A question about standardizing regression predictors

Posted on August 20, 2009 8:59 PM by Andrew

Shane Murphy writes:

I have a question about normalizing variables (this is based on your recommendation of subtracting the mean and dividing by two standard deviations).

I have a panel which I am using to learn about multiple outcomes, but not every observation has information about every outcome. For instance, I might have some continuous testscore data for congresspeople, and binary scores for their votes, but not all congress people vote the same. If I want to regress model1<-vote1~testscore and model2<-vote2~testscore, and want to normalize testscore, should I normalize testscore to the mean and sd of the congresspeople who voted in vote1 for model1 and to the mean and sd of the congresspeople who voted in vote2 for model2, or should I normalize testscore based on all congresspeople? If I suspect selection bias for who votes in vote1 and vote2, I think that I should normalize against the subsets for each model. Is this correct? Can I ignore this fear? But if I want to compare coefficients between the two models, am I right that normalizing differently for the different models will affect the comparison? Will it affect a comparison of intercepts? Do you have a recommendation here?

My reply: Yes, I think it would make sense to normalize the same way for both models. If you have different normalizations for different models, you’re asking for trouble. But maybe you should be fitting a latent-parameter (“ideal-point”) model in any case.

2 thoughts on “A question about standardizing regression predictors”

Daniel Lakeland on August 20, 2009 5:31 PM at 5:31 pm said:

I don't think it makes sense to standardize on a different subset for the different models. You won't be able to interpret the differences between the two models without reference to the different standardizations.

The point of standardization is to make things MORE interpretable.

Here, I think a standardization method that makes sense is subtract the mean of democrats and divide by the difference in means between republicans and democrats. Now the unit change from 0 to 1 is the difference in average between the two parties and is therefore interpretable, also test values more to the "right" are more republican…

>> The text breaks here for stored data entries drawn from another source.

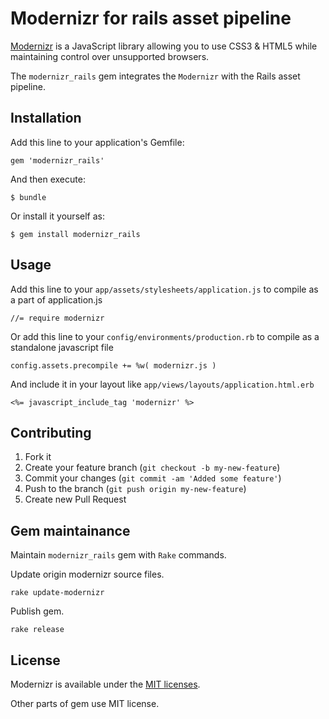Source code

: # Modernizr for rails asset pipeline

[Modernizr](https://github.com/Modernizr/Modernizr) is a JavaScript library allowing you to use CSS3 & HTML5 while maintaining control over unsupported browsers.

The `modernizr_rails` gem integrates the `Modernizr` with the Rails asset pipeline.

## Installation

Add this line to your application's Gemfile:

    gem 'modernizr_rails'

And then execute:

    $ bundle

Or install it yourself as:

    $ gem install modernizr_rails

## Usage

Add this line to your `app/assets/stylesheets/application.js` to compile as a part of application.js

    //= require modernizr

Or add this line to your `config/environments/production.rb` to compile as a standalone javascript file

    config.assets.precompile += %w( modernizr.js )

And include it in your layout like `app/views/layouts/application.html.erb`

    <%= javascript_include_tag 'modernizr' %>

## Contributing

1. Fork it
2. Create your feature branch (`git checkout -b my-new-feature`)
3. Commit your changes (`git commit -am 'Added some feature'`)
4. Push to the branch (`git push origin my-new-feature`)
5. Create new Pull Request

## Gem maintainance

Maintain `modernizr_rails` gem with `Rake` commands.

Update origin modernizr source files.

    rake update-modernizr

Publish gem.

    rake release

## License

Modernizr is available under the [MIT licenses](http://www.modernizr.com/license/).

Other parts of gem use MIT license.
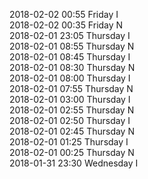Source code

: 2018-02-02 00:55 Friday  I  
2018-02-02 00:35 Friday  N  
2018-02-01 23:05 Thursday  I  
2018-02-01 08:55 Thursday  N  
2018-02-01 08:45 Thursday  I  
2018-02-01 08:30 Thursday  N  
2018-02-01 08:00 Thursday  I  
2018-02-01 07:55 Thursday  N  
2018-02-01 03:00 Thursday  I  
2018-02-01 02:55 Thursday  N  
2018-02-01 02:50 Thursday  I  
2018-02-01 02:45 Thursday  N  
2018-02-01 01:25 Thursday  I  
2018-02-01 00:25 Thursday  N  
2018-01-31 23:30 Wednesday  I  
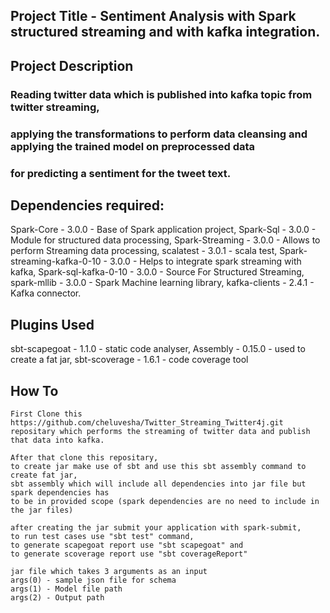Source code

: ## Project Title - Sentiment Analysis with Spark structured streaming and with kafka integration.

## Project Description 

### Reading twitter data which is published into kafka topic from twitter streaming,
### applying the transformations to perform data cleansing and applying the trained model on preprocessed data
### for predicting a sentiment for the tweet text.

## Dependencies required:

Spark-Core - 3.0.0 - Base of Spark application project,
Spark-Sql - 3.0.0 - Module for structured data processing,
Spark-Streaming - 3.0.0 - Allows to perform Streaming data processing,
scalatest - 3.0.1 - scala test,
Spark-streaming-kafka-0-10 - 3.0.0 - Helps to integrate spark streaming with kafka,
Spark-sql-kafka-0-10 - 3.0.0 - Source For Structured Streaming,
spark-mllib - 3.0.0 -  Spark Machine learning library,
kafka-clients - 2.4.1 - Kafka connector.

## Plugins Used

sbt-scapegoat - 1.1.0 - static code analyser,
Assembly - 0.15.0 - used to create a fat jar,
sbt-scoverage - 1.6.1 - code coverage tool

## How To 

    First Clone this https://github.com/cheluvesha/Twitter_Streaming_Twitter4j.git
    repositary which performs the streaming of twitter data and publish that data into kafka.
    
    After that clone this repositary,
    to create jar make use of sbt and use this sbt assembly command to create fat jar, 
    sbt assembly which will include all dependencies into jar file but spark dependencies has 
    to be in provided scope (spark dependencies are no need to include in the jar files)

    after creating the jar submit your application with spark-submit,
    to run test cases use "sbt test" command,
    to generate scapegoat report use "sbt scapegoat" and
    to generate scoverage report use "sbt coverageReport"  
    
    jar file which takes 3 arguments as an input
    args(0) - sample json file for schema
    args(1) - Model file path
    args(2) - Output path
    
     
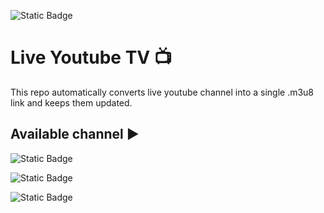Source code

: ![Static Badge](https://img.shields.io/badge/Live-Youtube_TV-blue?logo=youtube&labelColor=red)

# Live Youtube TV 📺
This repo automatically converts live youtube channel into a single .m3u8 link and keeps them updated. 

## Available channel ▶️
![Static Badge](https://img.shields.io/badge/Live-Al_Quran_Al_Kareem_TV-gold?logo=youtube&labelColor=red)

![Static Badge](https://img.shields.io/badge/Live-Al_Sunnah_Al_Nabawiyah_TV-silver?logo=youtube&labelColor=red)

![Static Badge](https://img.shields.io/badge/Live-Disney_Junior_TV-limegreen?logo=youtube&labelColor=red)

This plays into my general theme in my responses to standardization related topics here: think of a "natural" unit that makes sense for the problem and standardize by that. The natural unit here is the difference in average between the two major parties.
shane on August 21, 2009 6:50 AM at 6:50 am said:

Thanks a lot for the advice. I had to look up ideal point models, and you were one of the top results, so for completeness, I thought I'd add a link to your previous discussion of these models.

Comments are closed.